SOURCE MATERIAL Block Start

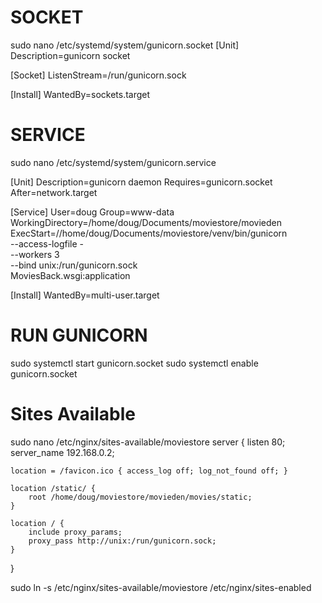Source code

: # SOCKET
sudo nano /etc/systemd/system/gunicorn.socket
[Unit]
Description=gunicorn socket

[Socket]
ListenStream=/run/gunicorn.sock

[Install]
WantedBy=sockets.target


# SERVICE
sudo nano /etc/systemd/system/gunicorn.service

[Unit]
Description=gunicorn daemon
Requires=gunicorn.socket
After=network.target

[Service]
User=doug
Group=www-data
WorkingDirectory=/home/doug/Documents/moviestore/movieden
ExecStart=//home/doug/Documents/moviestore/venv/bin/gunicorn \
          --access-logfile - \
          --workers 3 \
          --bind unix:/run/gunicorn.sock \
          MoviesBack.wsgi:application

[Install]
WantedBy=multi-user.target

# RUN GUNICORN
sudo systemctl start gunicorn.socket
sudo systemctl enable gunicorn.socket

# Sites Available
sudo nano /etc/nginx/sites-available/moviestore
server {
    listen 80;
    server_name 192.168.0.2;

    location = /favicon.ico { access_log off; log_not_found off; }

    location /static/ {
        root /home/doug/moviestore/movieden/movies/static;
    }

    location / {
        include proxy_params;
        proxy_pass http://unix:/run/gunicorn.sock;
    }
}

sudo ln -s /etc/nginx/sites-available/moviestore /etc/nginx/sites-enabled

SOURCE MATERIAL Block End

WHAT IS EXPECTED -
Give back each line above exactly, with pictures dropped.

ANSWER AREA -
Source code

: # SOCKET
sudo nano /etc/systemd/system/gunicorn.socket
[Unit]
Description=gunicorn socket

[Socket]
ListenStream=/run/gunicorn.sock

[Install]
WantedBy=sockets.target


# SERVICE
sudo nano /etc/systemd/system/gunicorn.service

[Unit]
Description=gunicorn daemon
Requires=gunicorn.socket
After=network.target

[Service]
User=doug
Group=www-data
WorkingDirectory=/home/doug/Documents/moviestore/movieden
ExecStart=//home/doug/Documents/moviestore/venv/bin/gunicorn \
          --access-logfile - \
          --workers 3 \
          --bind unix:/run/gunicorn.sock \
          MoviesBack.wsgi:application

[Install]
WantedBy=multi-user.target

# RUN GUNICORN
sudo systemctl start gunicorn.socket
sudo systemctl enable gunicorn.socket

# Sites Available
sudo nano /etc/nginx/sites-available/moviestore
server {
    listen 80;
    server_name 192.168.0.2;

    location = /favicon.ico { access_log off; log_not_found off; }

    location /static/ {
        root /home/doug/moviestore/movieden/movies/static;
    }

    location / {
        include proxy_params;
        proxy_pass http://unix:/run/gunicorn.sock;
    }
}

sudo ln -s /etc/nginx/sites-available/moviestore /etc/nginx/sites-enabled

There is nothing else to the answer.